> Directions:
Please state how many lines of the records below contain the word "accuracy". Give the number and nothing else.

──────────

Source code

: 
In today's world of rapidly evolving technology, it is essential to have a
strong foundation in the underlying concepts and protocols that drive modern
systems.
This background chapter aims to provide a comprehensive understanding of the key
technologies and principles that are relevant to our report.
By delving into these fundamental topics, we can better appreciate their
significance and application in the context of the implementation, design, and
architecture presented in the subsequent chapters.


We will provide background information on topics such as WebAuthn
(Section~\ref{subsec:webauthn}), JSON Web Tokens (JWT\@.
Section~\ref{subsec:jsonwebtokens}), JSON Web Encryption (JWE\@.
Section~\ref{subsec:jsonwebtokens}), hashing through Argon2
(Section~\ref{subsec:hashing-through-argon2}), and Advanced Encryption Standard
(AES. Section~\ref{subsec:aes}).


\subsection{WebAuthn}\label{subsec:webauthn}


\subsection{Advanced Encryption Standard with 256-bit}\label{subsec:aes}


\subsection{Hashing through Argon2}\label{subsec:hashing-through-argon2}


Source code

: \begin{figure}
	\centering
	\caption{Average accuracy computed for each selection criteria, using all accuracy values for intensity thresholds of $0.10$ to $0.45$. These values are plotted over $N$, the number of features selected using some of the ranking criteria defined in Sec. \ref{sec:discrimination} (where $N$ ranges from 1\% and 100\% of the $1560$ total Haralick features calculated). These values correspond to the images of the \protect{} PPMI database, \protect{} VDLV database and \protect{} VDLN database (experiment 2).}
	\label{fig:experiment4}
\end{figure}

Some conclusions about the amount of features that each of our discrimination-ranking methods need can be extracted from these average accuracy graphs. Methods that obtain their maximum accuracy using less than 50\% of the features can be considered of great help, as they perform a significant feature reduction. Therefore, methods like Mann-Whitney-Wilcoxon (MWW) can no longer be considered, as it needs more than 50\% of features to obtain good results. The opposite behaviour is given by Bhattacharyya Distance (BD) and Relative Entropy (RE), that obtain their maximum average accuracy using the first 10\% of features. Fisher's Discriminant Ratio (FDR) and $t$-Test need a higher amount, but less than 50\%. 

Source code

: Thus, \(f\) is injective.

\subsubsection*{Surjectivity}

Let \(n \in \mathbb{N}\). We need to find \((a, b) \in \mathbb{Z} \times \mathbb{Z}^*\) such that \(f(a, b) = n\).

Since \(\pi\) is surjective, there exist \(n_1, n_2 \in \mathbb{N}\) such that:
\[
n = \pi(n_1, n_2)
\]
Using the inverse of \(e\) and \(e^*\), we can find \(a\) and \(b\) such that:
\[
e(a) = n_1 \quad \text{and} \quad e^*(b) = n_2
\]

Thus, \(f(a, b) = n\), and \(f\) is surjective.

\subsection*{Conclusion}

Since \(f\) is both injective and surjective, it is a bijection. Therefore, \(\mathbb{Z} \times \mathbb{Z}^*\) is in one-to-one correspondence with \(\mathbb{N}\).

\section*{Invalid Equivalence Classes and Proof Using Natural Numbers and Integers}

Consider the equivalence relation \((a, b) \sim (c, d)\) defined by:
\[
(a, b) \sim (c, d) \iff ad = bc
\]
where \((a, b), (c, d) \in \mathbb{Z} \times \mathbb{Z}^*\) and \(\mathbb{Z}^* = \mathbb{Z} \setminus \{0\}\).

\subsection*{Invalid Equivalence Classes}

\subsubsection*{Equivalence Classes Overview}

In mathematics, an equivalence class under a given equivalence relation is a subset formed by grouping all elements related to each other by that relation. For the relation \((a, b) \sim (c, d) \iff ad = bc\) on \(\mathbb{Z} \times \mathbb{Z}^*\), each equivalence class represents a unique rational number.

──────────

> Exercise response:
2